Waarom het misschien verstandig zou zijn om nog even te wachten met de heiligverklaring van Barack Obama.

De Franse president Nicolas Sarkozy noemde hem ‘mon copain’ en vergeleek hem met een rockster. Tweehonderdduizend Berlijners verwelkomden hem als de reïncarnatie van John F. Kennedy. De eerste buitenlandse rondreis van de Democratische kandidaat voor het Amerikaanse presidentschap, Barack Obama, had veel weg van een triomftocht. Hosanna in den hoge! Yes, we can!

Met zijn jongensachtige nonchalance – jasje over de schouder – en zijn retorisch talent veroverde Obama moeiteloos de hearts and minds in Europa. Als niet de Amerikanen maar de Europeanen mochten kiezen, zo blijkt uit enquêtes van het Pew Research Institute, haalde Obama minstens dubbel zoveel stemmen als zijn Republikeinse opponent John McCain. Maar dat is het nu net. Tot nader order wordt over het Amerikaanse presidentschap niet in Parijs of Berlijn beslist maar in Ohio, Florida en Pennsylvania.

De rondreis van Obama was natuurlijk in de eerste plaats bedoeld om de Amerikaanse publieke opinie te masseren. Beelden van de presidentskandidaat in kogelvrij vest tussen de Amerikaanse troepen in Kabul of Bagdad moesten aantonen dat hij niet de naïeve dromer is waarvoor zijn tegenstanders hem verslijten. Sinds hij de Democratische nominatie op zak heeft, is Obama een stuk ‘realistischer’ geworden. Tijdens de voorverkiezingen schamperde hij nog dat Amerikanen de neiging hebben patriottisme te verwarren met het dragen van de Stars and Stripes op hun revers. Intussen heeft hij zelf zo’n button opgespeld.

Europeanen geloven graag dat Amerikaanse Republikeinen van nature oorlogshitsers zijn en Democraten met een olijftak in hun mond worden geboren. Dat klopt niet helemaal met de historische werkelijkheid – het waren, bijvoorbeeld, de Democraten John Kennedy en Lyndon B. Johnson die destijds de oorlog in Vietnam begonnen.

Obama houdt nog altijd vast aan zijn voornemen om de Amerikaanse troepen uit Irak terug te trekken.
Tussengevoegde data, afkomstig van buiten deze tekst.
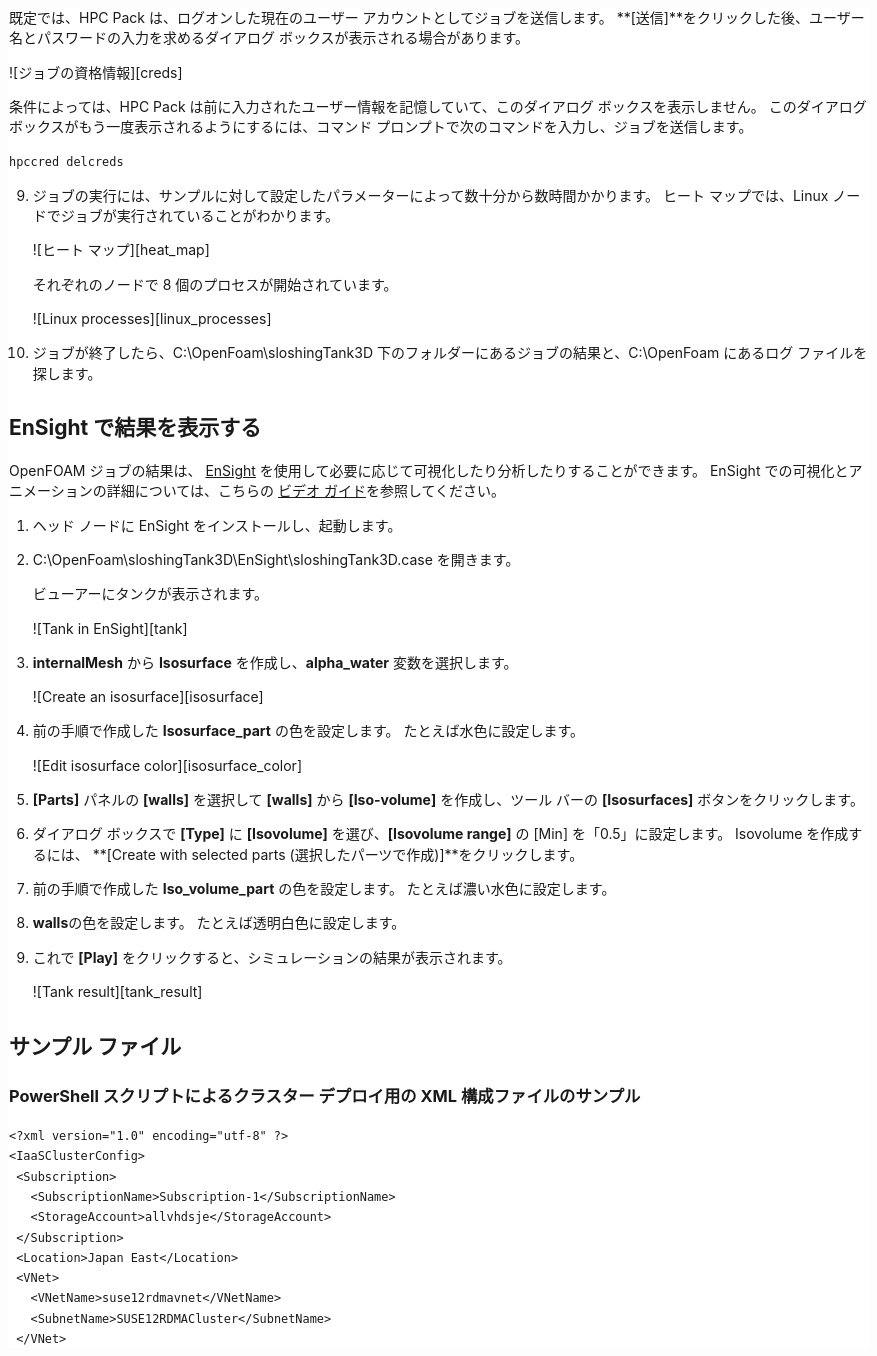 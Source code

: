    既定では、HPC Pack は、ログオンした現在のユーザー アカウントとしてジョブを送信します。 **[送信]**をクリックした後、ユーザー名とパスワードの入力を求めるダイアログ ボックスが表示される場合があります。
   
   ![ジョブの資格情報][creds]
   
   条件によっては、HPC Pack は前に入力されたユーザー情報を記憶していて、このダイアログ ボックスを表示しません。 このダイアログ ボックスがもう一度表示されるようにするには、コマンド プロンプトで次のコマンドを入力し、ジョブを送信します。
   
   ```
   hpccred delcreds
   ```
9. ジョブの実行には、サンプルに対して設定したパラメーターによって数十分から数時間かかります。 ヒート マップでは、Linux ノードでジョブが実行されていることがわかります。 
   
   ![ヒート マップ][heat_map]
   
   それぞれのノードで 8 個のプロセスが開始されています。
   
   ![Linux processes][linux_processes]
10. ジョブが終了したら、C:\OpenFoam\sloshingTank3D 下のフォルダーにあるジョブの結果と、C:\OpenFoam にあるログ ファイルを探します。

## <a name="view-results-in-ensight"></a>EnSight で結果を表示する
OpenFOAM ジョブの結果は、 [EnSight](https://www.ceisoftware.com/) を使用して必要に応じて可視化したり分析したりすることができます。 EnSight での可視化とアニメーションの詳細については、こちらの [ビデオ ガイド](http://www.ceisoftware.com/wp-content/uploads/screencasts/vof_visualization/vof_visualization.html)を参照してください。

1. ヘッド ノードに EnSight をインストールし、起動します。
2. C:\OpenFoam\sloshingTank3D\EnSight\sloshingTank3D.case を開きます。
   
   ビューアーにタンクが表示されます。
   
   ![Tank in EnSight][tank]
3. **internalMesh** から **Isosurface** を作成し、**alpha_water** 変数を選択します。
   
   ![Create an isosurface][isosurface]
4. 前の手順で作成した **Isosurface_part** の色を設定します。 たとえば水色に設定します。
   
   ![Edit isosurface color][isosurface_color]
5. **[Parts]** パネルの **[walls]** を選択して **[walls]** から **[Iso-volume]** を作成し、ツール バーの **[Isosurfaces]** ボタンをクリックします。
6. ダイアログ ボックスで **[Type]** に **[Isovolume]** を選び、**[Isovolume range]** の [Min] を「0.5」に設定します。 Isovolume を作成するには、 **[Create with selected parts (選択したパーツで作成)]**をクリックします。
7. 前の手順で作成した **Iso_volume_part** の色を設定します。 たとえば濃い水色に設定します。
8. **walls**の色を設定します。 たとえば透明白色に設定します。
9. これで **[Play]** をクリックすると、シミュレーションの結果が表示されます。
   
    ![Tank result][tank_result]

## <a name="sample-files"></a>サンプル ファイル
### <a name="sample-xml-configuration-file-for-cluster-deployment-by-powershell-script"></a>PowerShell スクリプトによるクラスター デプロイ用の XML 構成ファイルのサンプル
 ```
<?xml version="1.0" encoding="utf-8" ?>
<IaaSClusterConfig>
  <Subscription>
    <SubscriptionName>Subscription-1</SubscriptionName>
    <StorageAccount>allvhdsje</StorageAccount>
  </Subscription>
  <Location>Japan East</Location>  
  <VNet>
    <VNetName>suse12rdmavnet</VNetName>
    <SubnetName>SUSE12RDMACluster</SubnetName>
  </VNet>
 ``` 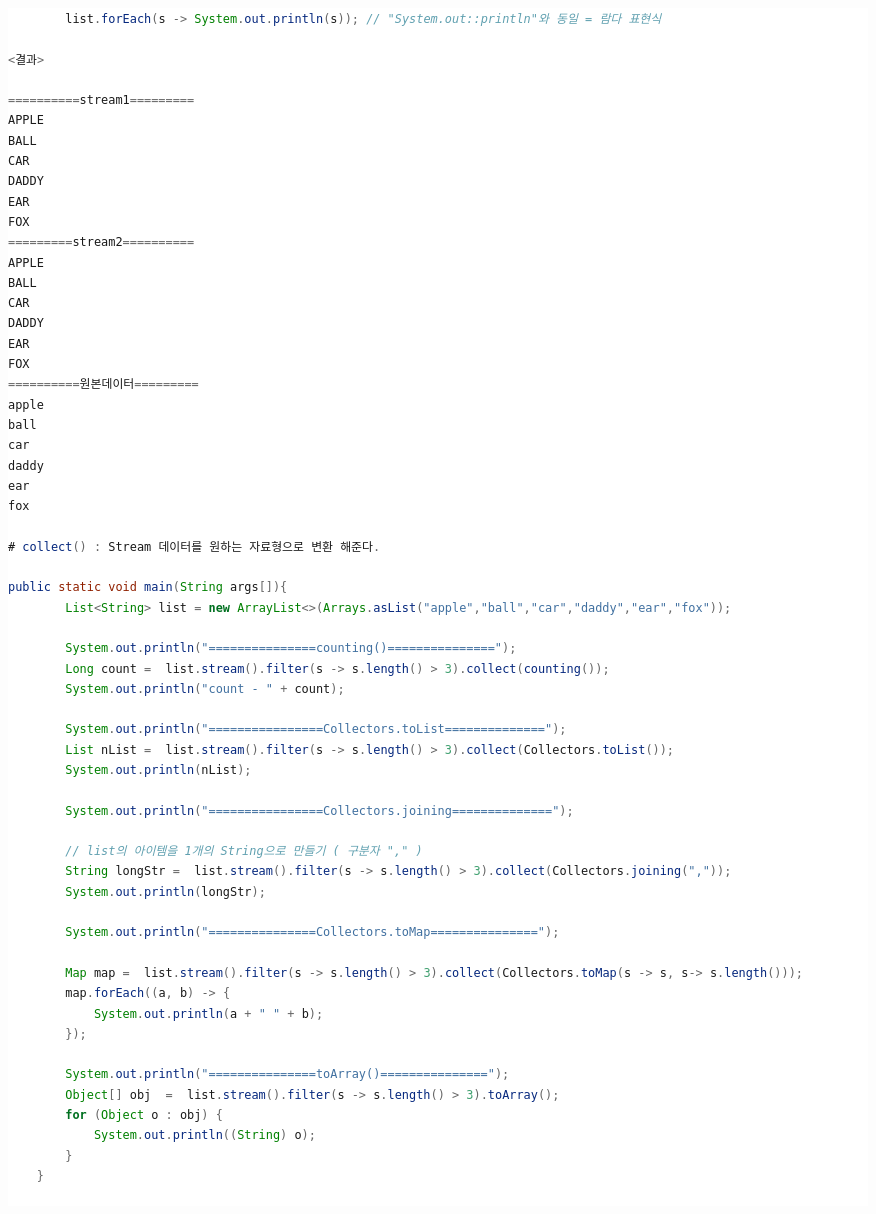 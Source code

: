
 ```java
        list.forEach(s -> System.out.println(s)); // "System.out::println"와 동일 = 람다 표현식

<결과>

==========stream1=========
APPLE
BALL
CAR
DADDY
EAR
FOX
=========stream2==========
APPLE
BALL
CAR
DADDY
EAR
FOX
==========원본데이터=========
apple
ball
car
daddy
ear
fox

# collect() : Stream 데이터를 원하는 자료형으로 변환 해준다.

public static void main(String args[]){
        List<String> list = new ArrayList<>(Arrays.asList("apple","ball","car","daddy","ear","fox"));

        System.out.println("===============counting()===============");
        Long count =  list.stream().filter(s -> s.length() > 3).collect(counting());
        System.out.println("count - " + count);

        System.out.println("================Collectors.toList==============");
        List nList =  list.stream().filter(s -> s.length() > 3).collect(Collectors.toList());
        System.out.println(nList);

        System.out.println("================Collectors.joining==============");

        // list의 아이템을 1개의 String으로 만들기 ( 구분자 "," )
        String longStr =  list.stream().filter(s -> s.length() > 3).collect(Collectors.joining(","));
        System.out.println(longStr);

        System.out.println("===============Collectors.toMap===============");

        Map map =  list.stream().filter(s -> s.length() > 3).collect(Collectors.toMap(s -> s, s-> s.length()));
        map.forEach((a, b) -> {
            System.out.println(a + " " + b);
        });

        System.out.println("===============toArray()===============");
        Object[] obj  =  list.stream().filter(s -> s.length() > 3).toArray();
        for (Object o : obj) {
            System.out.println((String) o);
        }
    }
 

``` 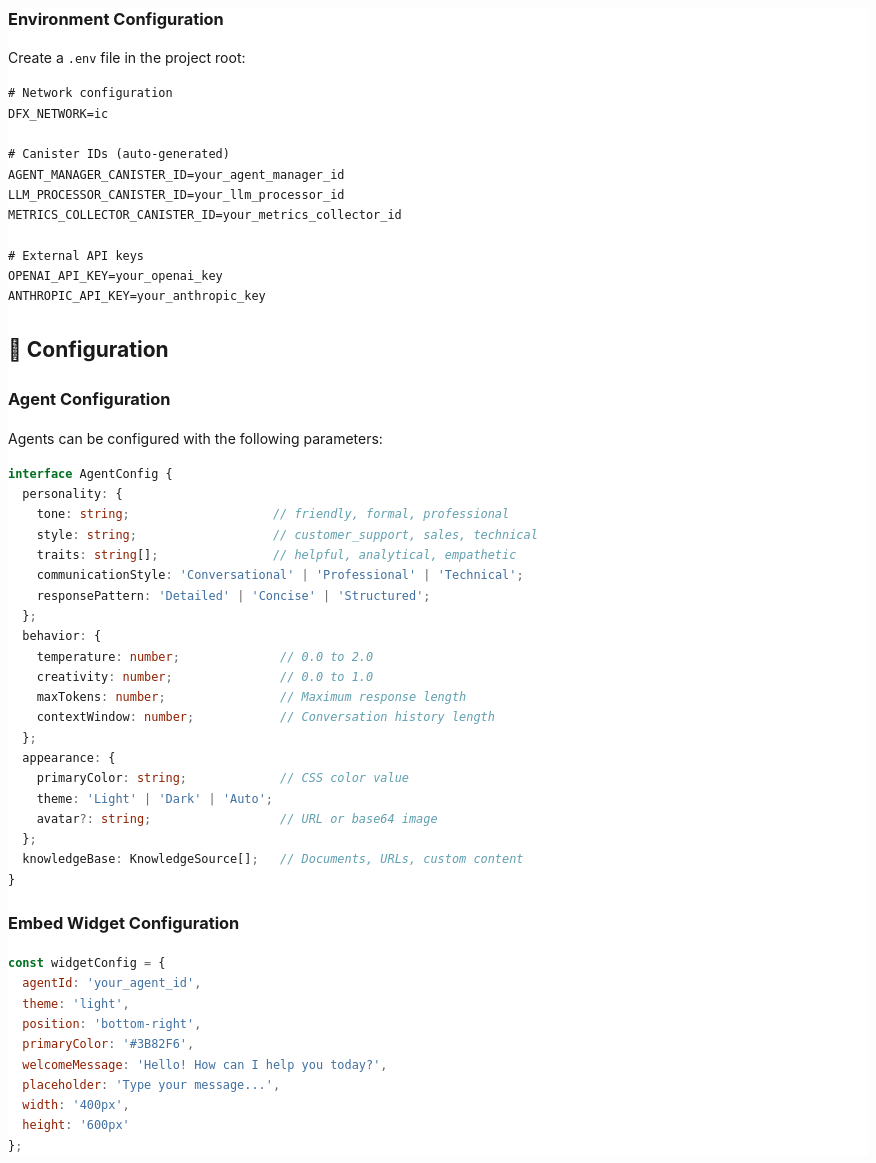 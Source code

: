 ### Environment Configuration

Create a `.env` file in the project root:

```env
# Network configuration
DFX_NETWORK=ic

# Canister IDs (auto-generated)
AGENT_MANAGER_CANISTER_ID=your_agent_manager_id
LLM_PROCESSOR_CANISTER_ID=your_llm_processor_id
METRICS_COLLECTOR_CANISTER_ID=your_metrics_collector_id

# External API keys
OPENAI_API_KEY=your_openai_key
ANTHROPIC_API_KEY=your_anthropic_key
```

## 🔧 Configuration

### Agent Configuration

Agents can be configured with the following parameters:

```typescript
interface AgentConfig {
  personality: {
    tone: string;                    // friendly, formal, professional
    style: string;                   // customer_support, sales, technical
    traits: string[];                // helpful, analytical, empathetic
    communicationStyle: 'Conversational' | 'Professional' | 'Technical';
    responsePattern: 'Detailed' | 'Concise' | 'Structured';
  };
  behavior: {
    temperature: number;              // 0.0 to 2.0
    creativity: number;               // 0.0 to 1.0
    maxTokens: number;                // Maximum response length
    contextWindow: number;            // Conversation history length
  };
  appearance: {
    primaryColor: string;             // CSS color value
    theme: 'Light' | 'Dark' | 'Auto';
    avatar?: string;                  // URL or base64 image
  };
  knowledgeBase: KnowledgeSource[];   // Documents, URLs, custom content
}
```

### Embed Widget Configuration

```javascript
const widgetConfig = {
  agentId: 'your_agent_id',
  theme: 'light',
  position: 'bottom-right',
  primaryColor: '#3B82F6',
  welcomeMessage: 'Hello! How can I help you today?',
  placeholder: 'Type your message...',
  width: '400px',
  height: '600px'
};
```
Maar tegelijkertijd kondigde hij aan dat er een verhoogde militaire inspanning nodig is in Afghanistan, en hij wil desnoods in Pakistan interveniëren om de uitvalsbases van Al-Qaeda en de taliban af te snijden. Ook voor de Democratische kandidaat blijft de war on terror de allerhoogste prioriteit.

‘Verandering’ is het sleutelwoord van de Obamacampagne. Geen Amerikaanse president is in Europa ooit meer gehaat dan George W. Bush. Geen Amerikaanse presidentskandidaat is er ooit meer bejubeld dan Barack Obama. Stijve hark versus jonge god. Maar wil president Obama straks de fel gehavende trans-Atlantische betrekkingen herstellen, dan zal er toch wat meer nodig zijn dan alleen maar een stijlbreuk met zijn voorganger. In een interview met The New York Times noemde Obama de buitenlandse politiek van George H.W. Bush – de vader van de huidige president en de heraut van de Nieuwe Wereldorde – als zijn grote voorbeeld. Dat is niet echt een geruststellende gedachte. En by the way: je zou het bij alle adoratie van de voorbije week bijna vergeten, maar Barack Obama is nog lang geen president van de Verenigde Staten. De laatste opiniepeilingen geven hem een voorsprong op John McCain van nog maar twee procent.